Considering the expansive list of enhancements and new features, I can’t imagine there was a single Windows Phone user that was not excited about the recently released Mango update. We were given native Windows Live, Facebook, Twitter, and LinkedIn integration, as well as enhanced multitasking and Live Tile support, among countless other improvements.
But these features were no surprise, as they were the highly anticipated features that would make WP7 a relevant platform in today’s smartphone market. The purpose of this article is to expose a couple of my favorite new features that were not so well-known prior to release. Not only are these features nice-to-have enhancements, they have simplified and improved day-to-day use of my mobile phone.
Connecting to my company’s Exchange server for email was great before Mango, but the user interface has been pushed over the top after the update. I prefer to configure my Outlook 2010 desktop client to display emails in Conversations, which makes keeping track of email threads much easier. When applied to the smaller screen of my HTC Trophy, this feature really shines. Instead of having to scroll through every email I receive, they are now grouped into threads, as they should be.

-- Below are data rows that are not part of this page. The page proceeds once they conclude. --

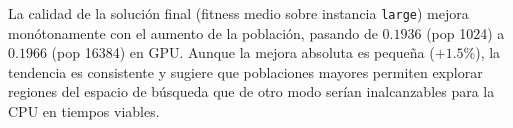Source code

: La calidad de la solución final (fitness medio sobre instancia \texttt{large}) mejora monótonamente con el aumento de la población, pasando de $0.1936$ (pop 1024) a $0.1966$ (pop 16384) en GPU. Aunque la mejora absoluta es pequeña ($+1.5\%$), la tendencia es consistente y sugiere que poblaciones mayores permiten explorar regiones del espacio de búsqueda que de otro modo serían inalcanzables para la CPU en tiempos viables.
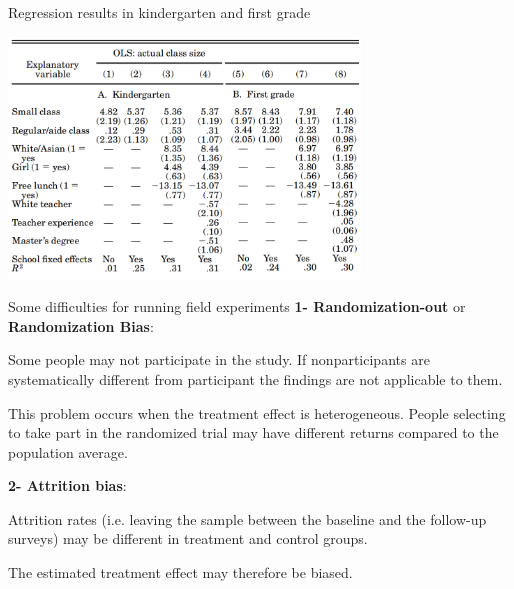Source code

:\documentclass{beamer}
\begin{document}
\begin{frame}{Regression results in kindergarten and first grade}
\vspace{-5pt}
\begin{center}
\includegraphics[width=0.7\textwidth]{./Figures/krueger.png}
\end{center}

\end{frame}


\begin{frame}{Some difficulties for running field experiments}
\textbf{1- Randomization-out} or \textbf{Randomization Bias}:\medskip

Some people may not participate in the study. If nonparticipants are systematically different from participant the findings are not applicable to them.\bigskip

This problem occurs when the treatment effect is heterogeneous. %
People selecting to take part in the randomized trial
may have different returns compared to the population average.\bigskip

\textbf{2- Attrition bias}:\medskip

Attrition rates (i.e. leaving the sample between the baseline and the follow-up surveys) may be different in treatment and control groups.

The estimated treatment effect may therefore be biased.
\end{frame}
\end{document}
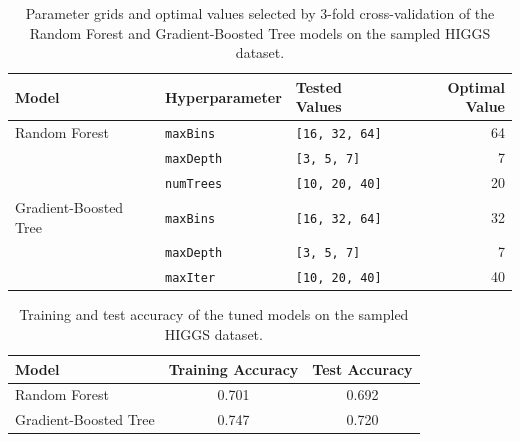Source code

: \documentclass[12pt, a4paper]{article}
\begin{document}
\begin{table}[htbp]
    \centering
    \caption{Parameter grids and optimal values selected by 3-fold cross-validation of the Random Forest and Gradient-Boosted Tree models on the sampled HIGGS dataset.}
    \label{tab:paramGrids}
    \begin{tabular}{lllr}
        \toprule
        Model & Hyperparameter & Tested Values & Optimal Value \\
        \midrule
        Random Forest & \texttt{maxBins} & \texttt{[16, 32, 64]} & 64\\
                      & \texttt{maxDepth} & \texttt{[3, 5, 7]} & 7\\
                      & \texttt{numTrees} & \texttt{[10, 20, 40]} & 20\\
        \midrule
        Gradient-Boosted Tree & \texttt{maxBins} & \texttt{[16, 32, 64]} & 32 \\
                              & \texttt{maxDepth} & \texttt{[3, 5, 7]} & 7\\
                              & \texttt{maxIter} & \texttt{[10, 20, 40]} & 40\\
        \bottomrule
    \end{tabular}
\end{table}
\begin{table}[htbp]
    \centering
    \caption{Training and test accuracy of the tuned models on the sampled HIGGS dataset.}
    \label{tab:q3_sample_performance}
    \begin{tabular}{lcc}
        \toprule
        Model & Training Accuracy & Test Accuracy \\
        \midrule
        Random Forest & 0.701 & 0.692 \\
        Gradient-Boosted Tree & 0.747 & 0.720 \\
        \bottomrule
    \end{tabular}
\end{table}
\end{document}
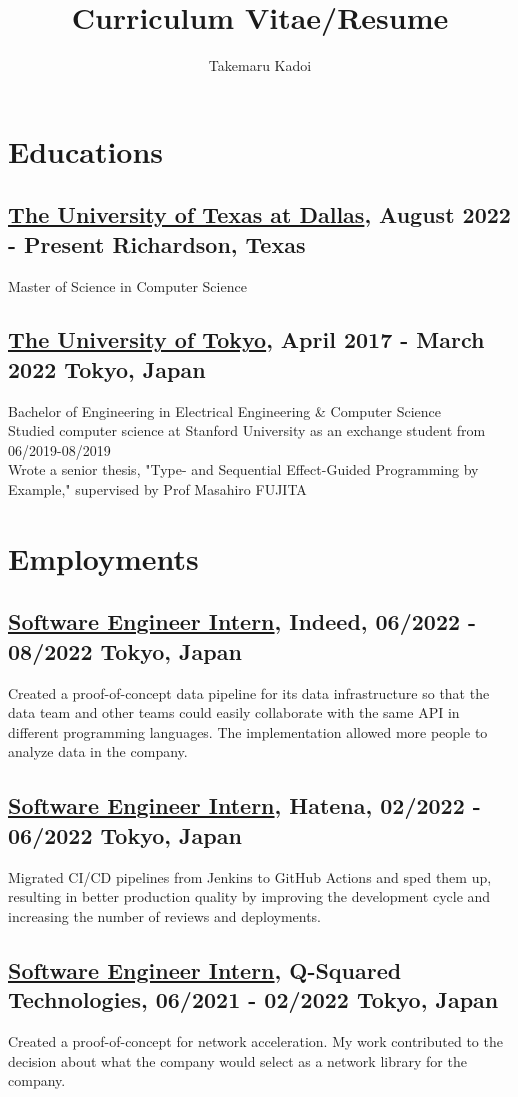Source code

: \documentclass[10pt]{article}
\title{\vspace{-1cm}Curriculum Vitae/Resume}
\author{Takemaru Kadoi}
\date{}
\begin{document}
\section*{Educations}
  \subsection*{\underline{The University of Texas at Dallas}, August 2022 - Present \hfill Richardson, Texas}
    Master of Science in Computer Science
  \subsection*{\underline{The University of Tokyo}, April 2017 - March 2022 \hfill Tokyo, Japan}
    Bachelor of Engineering in Electrical Engineering \& Computer Science
    \\
    Studied computer science at Stanford University as an exchange student from 06/2019-08/2019
    \\
    Wrote a senior thesis, "Type- and Sequential Effect-Guided Programming by Example," supervised by Prof Masahiro FUJITA

\section*{Employments}
  \subsection*{\underline{Software Engineer Intern}, Indeed, 06/2022 - 08/2022 \hfill Tokyo, Japan}
    Created a proof-of-concept data pipeline for its data infrastructure so that the data team and other teams could easily collaborate with the same API in different programming languages.
    The implementation allowed more people to analyze data in the company.
  \subsection*{\underline{Software Engineer Intern}, Hatena, 02/2022 - 06/2022 \hfill Tokyo, Japan}
    Migrated CI/CD pipelines from Jenkins to GitHub Actions and sped them up, resulting in better production quality by improving the development cycle and increasing the number of reviews and deployments.
  \subsection*{\underline{Software Engineer Intern}, Q-Squared Technologies, 06/2021 - 02/2022 \hfill Tokyo, Japan}
    Created a proof-of-concept for network acceleration.
    My work contributed to the decision about what the company would select as a network library for the company.
\end{document}
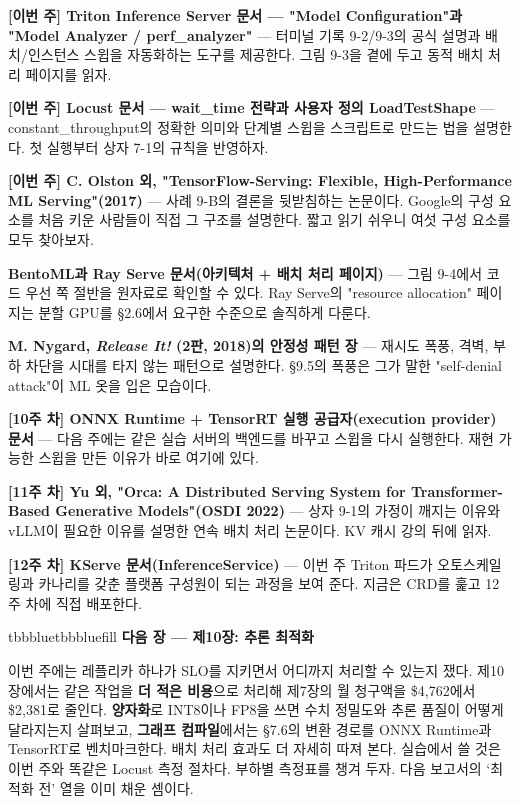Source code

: \begin{tbbitemize}
  \item \textbf{[이번 주] Triton Inference Server 문서 — "Model Configuration"과 "Model Analyzer / perf\_analyzer"} — 터미널 기록 9-2/9-3의 공식 설명과 배치/인스턴스 스윕을 자동화하는 도구를 제공한다. 그림 9-3을 곁에 두고 동적 배치 처리 페이지를 읽자.
  \item \textbf{[이번 주] Locust 문서 — wait\_time 전략과 사용자 정의 LoadTestShape} — constant\_throughput의 정확한 의미와 단계별 스윕을 스크립트로 만드는 법을 설명한다. 첫 실행부터 상자 7-1의 규칙을 반영하자.
  \item \textbf{[이번 주] C. Olston 외, "TensorFlow-Serving: Flexible, High-Performance ML Serving"(2017)} — 사례 9-B의 결론을 뒷받침하는 논문이다. Google의 구성 요소를 처음 키운 사람들이 직접 그 구조를 설명한다. 짧고 읽기 쉬우니 여섯 구성 요소를 모두 찾아보자.
  \item \textbf{BentoML과 Ray Serve 문서(아키텍처 + 배치 처리 페이지)} — 그림 9-4에서 코드 우선 쪽 절반을 원자료로 확인할 수 있다. Ray Serve의 "resource allocation" 페이지는 분할 GPU를 §2.6에서 요구한 수준으로 솔직하게 다룬다.
  \item \textbf{M. Nygard, \textit{Release It!} (2판, 2018)의 안정성 패턴 장} — 재시도 폭풍, 격벽, 부하 차단을 시대를 타지 않는 패턴으로 설명한다. §9.5의 폭풍은 그가 말한 "self-denial attack"이 ML 옷을 입은 모습이다.
  \item \textbf{[10주 차] ONNX Runtime + TensorRT 실행 공급자(execution provider) 문서} — 다음 주에는 같은 실습 서버의 백엔드를 바꾸고 스윕을 다시 실행한다. 재현 가능한 스윕을 만든 이유가 바로 여기에 있다.
  \item \textbf{[11주 차] Yu 외, "Orca: A Distributed Serving System for Transformer-Based Generative Models"(OSDI 2022)} — 상자 9-1의 가정이 깨지는 이유와 vLLM이 필요한 이유를 설명한 연속 배치 처리 논문이다. KV 캐시 강의 뒤에 읽자.
  \item \textbf{[12주 차] KServe 문서(InferenceService)} — 이번 주 Triton 파드가 오토스케일링과 카나리를 갖춘 플랫폼 구성원이 되는 과정을 보여 준다. 지금은 CRD를 훑고 12주 차에 직접 배포한다.
\end{tbbitemize}

\vspace{5.0pt}

\begin{calloutbox}{tbbblue}{tbbbluefill}
{\normalsize\bfseries\color{tbbblue}다음 장 — 제10장: 추론 최적화}\par\vspace{3pt}
이번 주에는 레플리카 하나가 SLO를 지키면서 어디까지 처리할 수 있는지 쟀다. 제10장에서는 같은 작업을 \textbf{더 적은 비용}으로 처리해 제7장의 월 청구액을 \$4,762에서 \$2,381로 줄인다. \textbf{양자화}로 INT8이나 FP8을 쓰면 수치 정밀도와 추론 품질이 어떻게 달라지는지 살펴보고, \textbf{그래프 컴파일}에서는 §7.6의 변환 경로를 ONNX Runtime과 TensorRT로 벤치마크한다. 배치 처리 효과도 더 자세히 따져 본다. 실습에서 쓸 것은 이번 주와 똑같은 Locust 측정 절차다. 부하별 측정표를 챙겨 두자. 다음 보고서의 ‘최적화 전’ 열을 이미 채운 셈이다.
\end{calloutbox}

While this enhancement is nothing groundbreaking, it does bring Email on WP7 up to par with other mobile phones, further buttressing Microsoft’s relevancy in the rapidly changing mobile market.
Prior to the Mango update, the native SharePoint functionality was hardly useful, even for SharePoint professionals like me. The original version only worked with SharePoint sites which implemented Forms Based Authentication (FBA), effectively making the feature useless. My company’s Intranet site uses Windows Authentication (NTLM), which meant that I could not access any of my own documents stored in SharePoint, let alone any documents stored on my clients’ SharePoint sites.
While the enhancement was not widely advertised, the Mango update added support for NTLM authentication, and I can now access project documents with a couple taps of my finger. I no longer need access to my laptop and WiFi to get at the documents I need to do my job.
Coupled with the Office Hub integrated into WP7, viewing Office documents on a mobile device has never been so seamless. This is a feature, if marketed properly, that Microsoft could use to gain an edge in the corporate sector, which would undoubtedly help them overtake the iPhone and Android as the mobile platform of choice for day-to-day business.
Microsoft’s not likely to usurp Apple or Android as the #1 mobile platform any time soon, but they are making solid strides to cement themselves in the #3 spot. As the smartphone market continues to grow, the value of a viable third competitor will as well. I love my Windows Phone, and I definitely love how it continues to make my professional life easier. If Microsoft continues to make the right improvements and learns to market these improvements correctly, Windows Phone may establish itself as a successful mobile OS for years to come.